Sayın Tonyukuk deneyimli bir avukattan yardım beklemişsiniz ancak öncelikle şunu söyliyeyim siteye üye olurken hukuki.net ne değildir ? sorusuna verdiğiniz cevabı merak ediyorum. Hukuki.net bir avukatlık ve danışmanlık sitesi değildir öncelikle bunu bilmelisiniz.
Konunuzla ilgili olarak da suç tanımında zaten açık demiş ki "...bir yere gitmek veya bir yerde kalmak hürriyetinden yoksun bırakan..."

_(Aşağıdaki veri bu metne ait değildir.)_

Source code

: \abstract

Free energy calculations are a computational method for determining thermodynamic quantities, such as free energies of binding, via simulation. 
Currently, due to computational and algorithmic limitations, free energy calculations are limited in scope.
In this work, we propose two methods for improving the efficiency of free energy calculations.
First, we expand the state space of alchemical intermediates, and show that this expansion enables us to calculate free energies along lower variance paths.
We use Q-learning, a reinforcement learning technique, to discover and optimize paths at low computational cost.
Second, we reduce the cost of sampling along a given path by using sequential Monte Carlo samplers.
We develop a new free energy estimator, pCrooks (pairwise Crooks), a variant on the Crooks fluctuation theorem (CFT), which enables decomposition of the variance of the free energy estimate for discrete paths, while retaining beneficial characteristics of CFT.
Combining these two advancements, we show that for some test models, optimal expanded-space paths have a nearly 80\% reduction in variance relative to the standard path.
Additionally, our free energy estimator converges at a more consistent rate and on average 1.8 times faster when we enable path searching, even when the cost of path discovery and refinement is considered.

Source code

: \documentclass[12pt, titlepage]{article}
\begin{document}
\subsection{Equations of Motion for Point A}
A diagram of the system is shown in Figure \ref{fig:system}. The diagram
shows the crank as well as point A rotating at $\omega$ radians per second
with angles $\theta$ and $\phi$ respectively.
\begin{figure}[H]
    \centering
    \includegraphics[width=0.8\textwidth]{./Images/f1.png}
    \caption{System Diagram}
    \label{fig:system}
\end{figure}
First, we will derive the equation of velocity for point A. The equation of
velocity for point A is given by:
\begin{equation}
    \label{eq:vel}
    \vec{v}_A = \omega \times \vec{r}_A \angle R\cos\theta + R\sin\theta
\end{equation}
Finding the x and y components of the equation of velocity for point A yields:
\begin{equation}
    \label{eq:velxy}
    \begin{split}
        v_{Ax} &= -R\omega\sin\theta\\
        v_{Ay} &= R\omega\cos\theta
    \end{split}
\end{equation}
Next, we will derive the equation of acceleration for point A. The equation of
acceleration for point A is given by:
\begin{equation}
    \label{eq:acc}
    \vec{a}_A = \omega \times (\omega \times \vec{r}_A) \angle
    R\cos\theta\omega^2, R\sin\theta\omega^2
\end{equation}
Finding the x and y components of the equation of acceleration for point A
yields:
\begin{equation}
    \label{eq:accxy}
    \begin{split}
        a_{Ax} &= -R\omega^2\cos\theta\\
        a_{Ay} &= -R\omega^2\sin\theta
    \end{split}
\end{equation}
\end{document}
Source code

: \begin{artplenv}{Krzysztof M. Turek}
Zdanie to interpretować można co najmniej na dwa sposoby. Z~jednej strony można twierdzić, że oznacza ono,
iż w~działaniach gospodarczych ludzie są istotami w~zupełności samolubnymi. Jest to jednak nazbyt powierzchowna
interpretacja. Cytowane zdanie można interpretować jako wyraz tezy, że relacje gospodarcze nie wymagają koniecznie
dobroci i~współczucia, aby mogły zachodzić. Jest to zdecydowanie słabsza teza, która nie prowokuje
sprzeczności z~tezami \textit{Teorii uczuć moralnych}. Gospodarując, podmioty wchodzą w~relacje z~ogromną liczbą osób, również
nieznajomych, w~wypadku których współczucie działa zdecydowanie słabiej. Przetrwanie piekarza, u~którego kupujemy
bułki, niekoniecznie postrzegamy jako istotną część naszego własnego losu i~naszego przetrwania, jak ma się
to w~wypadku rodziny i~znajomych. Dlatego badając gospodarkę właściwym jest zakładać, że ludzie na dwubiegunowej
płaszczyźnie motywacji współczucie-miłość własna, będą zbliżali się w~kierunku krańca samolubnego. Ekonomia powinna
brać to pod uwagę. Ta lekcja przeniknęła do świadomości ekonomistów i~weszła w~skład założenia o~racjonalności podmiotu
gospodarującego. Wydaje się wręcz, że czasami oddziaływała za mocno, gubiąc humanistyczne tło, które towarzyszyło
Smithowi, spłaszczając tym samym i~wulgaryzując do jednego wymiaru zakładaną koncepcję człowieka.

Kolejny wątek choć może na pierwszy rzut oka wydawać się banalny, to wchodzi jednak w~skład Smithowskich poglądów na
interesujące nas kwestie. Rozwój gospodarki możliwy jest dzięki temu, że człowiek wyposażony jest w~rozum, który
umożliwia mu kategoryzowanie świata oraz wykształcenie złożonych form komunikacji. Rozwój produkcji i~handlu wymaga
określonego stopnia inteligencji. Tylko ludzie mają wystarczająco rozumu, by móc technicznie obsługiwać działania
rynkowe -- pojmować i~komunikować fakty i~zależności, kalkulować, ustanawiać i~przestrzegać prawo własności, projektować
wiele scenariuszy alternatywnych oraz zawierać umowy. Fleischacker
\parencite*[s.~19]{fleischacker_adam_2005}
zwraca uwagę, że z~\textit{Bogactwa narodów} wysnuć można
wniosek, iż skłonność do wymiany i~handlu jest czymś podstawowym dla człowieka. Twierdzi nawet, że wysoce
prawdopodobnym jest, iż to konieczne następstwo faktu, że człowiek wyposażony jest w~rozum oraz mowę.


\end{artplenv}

siz zaten söz konusun hanfendiyi aracınıza almak ve hareket etmek suretiyle suçu tamamlamışsınız. Bu sebeple gönüllü vazgeçme veya teşebbüs hükümlerinden yararlanmanız söz konusu değildir. Sizin yararlanacağınız madde ancak 110uncu maddedir. Olaydan da anlaşılığı üzere soruşturma başlamadan önce siz bahsi geçen bayanı kendiliğinizden güvenli bir yerde serbest bırakmışsınız.
109'uncu maddede 1yıldan 5 yıla kadar hapis cezası verilir diyor. Uygulamada hakimler hocalarımdan aldığım duyumlara göre cezanın alt sınırından verme eğilimindelermiş.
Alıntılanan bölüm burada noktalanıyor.